[Saved entries]
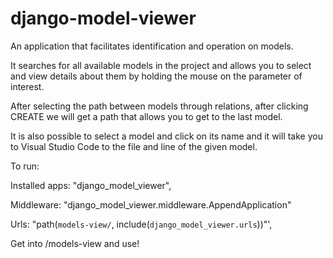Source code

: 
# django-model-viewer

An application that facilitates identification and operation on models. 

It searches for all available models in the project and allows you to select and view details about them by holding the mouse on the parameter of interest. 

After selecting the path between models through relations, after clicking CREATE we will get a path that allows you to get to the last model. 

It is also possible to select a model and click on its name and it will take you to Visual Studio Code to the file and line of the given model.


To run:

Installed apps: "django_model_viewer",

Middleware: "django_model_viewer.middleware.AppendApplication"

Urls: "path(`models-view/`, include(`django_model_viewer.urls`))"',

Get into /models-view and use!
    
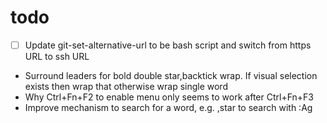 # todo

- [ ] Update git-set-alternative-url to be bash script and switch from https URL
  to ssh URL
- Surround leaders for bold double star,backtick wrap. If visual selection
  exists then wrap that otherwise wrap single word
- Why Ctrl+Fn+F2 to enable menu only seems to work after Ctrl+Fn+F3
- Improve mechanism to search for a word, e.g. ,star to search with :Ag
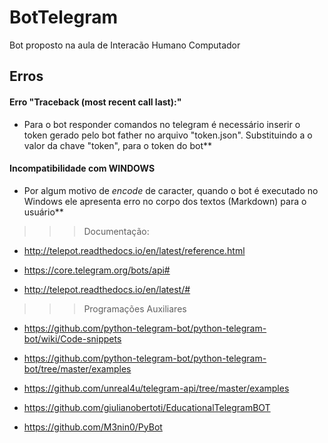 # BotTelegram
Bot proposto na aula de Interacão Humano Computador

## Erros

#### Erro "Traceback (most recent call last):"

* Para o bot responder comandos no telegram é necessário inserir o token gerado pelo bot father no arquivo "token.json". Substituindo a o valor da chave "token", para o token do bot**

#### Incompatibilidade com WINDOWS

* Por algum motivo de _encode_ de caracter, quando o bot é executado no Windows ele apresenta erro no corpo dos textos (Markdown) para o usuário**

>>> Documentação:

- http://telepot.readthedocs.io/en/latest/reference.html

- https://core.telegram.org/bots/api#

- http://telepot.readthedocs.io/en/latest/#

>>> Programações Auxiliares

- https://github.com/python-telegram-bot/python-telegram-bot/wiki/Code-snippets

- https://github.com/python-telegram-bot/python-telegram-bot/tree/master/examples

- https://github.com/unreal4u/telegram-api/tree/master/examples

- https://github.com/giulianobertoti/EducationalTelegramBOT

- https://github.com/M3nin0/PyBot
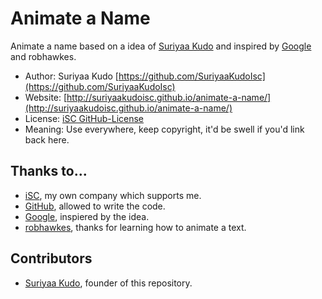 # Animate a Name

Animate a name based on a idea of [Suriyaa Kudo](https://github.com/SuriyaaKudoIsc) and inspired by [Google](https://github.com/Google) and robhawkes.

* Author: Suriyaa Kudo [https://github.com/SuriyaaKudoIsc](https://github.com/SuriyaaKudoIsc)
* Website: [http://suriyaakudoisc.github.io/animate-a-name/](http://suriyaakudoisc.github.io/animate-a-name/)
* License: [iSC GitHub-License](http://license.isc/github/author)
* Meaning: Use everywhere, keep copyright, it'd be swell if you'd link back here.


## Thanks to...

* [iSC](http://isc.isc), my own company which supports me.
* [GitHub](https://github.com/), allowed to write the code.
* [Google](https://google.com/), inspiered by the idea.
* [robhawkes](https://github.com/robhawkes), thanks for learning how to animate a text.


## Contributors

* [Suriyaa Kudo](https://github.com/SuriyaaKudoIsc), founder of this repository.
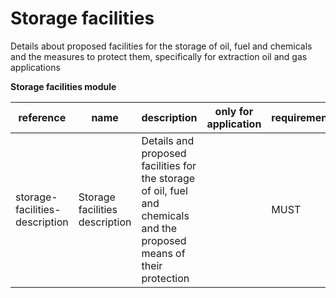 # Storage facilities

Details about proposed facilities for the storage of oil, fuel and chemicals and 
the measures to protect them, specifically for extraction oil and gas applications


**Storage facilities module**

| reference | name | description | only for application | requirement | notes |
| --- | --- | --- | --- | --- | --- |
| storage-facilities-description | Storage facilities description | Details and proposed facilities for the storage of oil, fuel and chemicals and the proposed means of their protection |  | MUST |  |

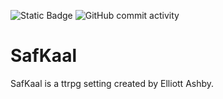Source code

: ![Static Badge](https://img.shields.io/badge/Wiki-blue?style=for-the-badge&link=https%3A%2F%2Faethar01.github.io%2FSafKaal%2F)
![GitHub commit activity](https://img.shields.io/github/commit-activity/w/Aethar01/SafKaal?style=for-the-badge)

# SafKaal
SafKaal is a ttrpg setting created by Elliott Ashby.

■ **Work to complete**
Each line above that falls between the line with "It is also possible" and the line with "## Thanks to..." should be printed exactly, together with those two lines, but the pictures should not.

■ **Solution for this problem**
It is also possible to select a model and click on its name and it will take you to Visual Studio Code to the file and line of the given model.


To run:

Installed apps: "django_model_viewer",

Middleware: "django_model_viewer.middleware.AppendApplication"

Urls: "path(`models-view/`, include(`django_model_viewer.urls`))"',

Get into /models-view and use!
    
 # todo

- [ ] Update git-set-alternative-url to be bash script and switch from https URL
  to ssh URL
- Surround leaders for bold double star,backtick wrap. If visual selection
  exists then wrap that otherwise wrap single word
- Why Ctrl+Fn+F2 to enable menu only seems to work after Ctrl+Fn+F3
- Improve mechanism to search for a word, e.g. ,star to search with :Ag
 # BotTelegram
Bot proposto na aula de Interacão Humano Computador

## Erros

#### Erro "Traceback (most recent call last):"

* Para o bot responder comandos no telegram é necessário inserir o token gerado pelo bot father no arquivo "token.json". Substituindo a o valor da chave "token", para o token do bot**

#### Incompatibilidade com WINDOWS

* Por algum motivo de _encode_ de caracter, quando o bot é executado no Windows ele apresenta erro no corpo dos textos (Markdown) para o usuário**

>>> Documentação:

- http://telepot.readthedocs.io/en/latest/reference.html

- https://core.telegram.org/bots/api#

- http://telepot.readthedocs.io/en/latest/#

>>> Programações Auxiliares

- https://github.com/python-telegram-bot/python-telegram-bot/wiki/Code-snippets

- https://github.com/python-telegram-bot/python-telegram-bot/tree/master/examples

- https://github.com/unreal4u/telegram-api/tree/master/examples

- https://github.com/giulianobertoti/EducationalTelegramBOT

- https://github.com/M3nin0/PyBot
 # Animate a Name

Animate a name based on a idea of [Suriyaa Kudo](https://github.com/SuriyaaKudoIsc) and inspired by [Google](https://github.com/Google) and robhawkes.

* Author: Suriyaa Kudo [https://github.com/SuriyaaKudoIsc](https://github.com/SuriyaaKudoIsc)
* Website: [http://suriyaakudoisc.github.io/animate-a-name/](http://suriyaakudoisc.github.io/animate-a-name/)
* License: [iSC GitHub-License](http://license.isc/github/author)
* Meaning: Use everywhere, keep copyright, it'd be swell if you'd link back here.


## Thanks to...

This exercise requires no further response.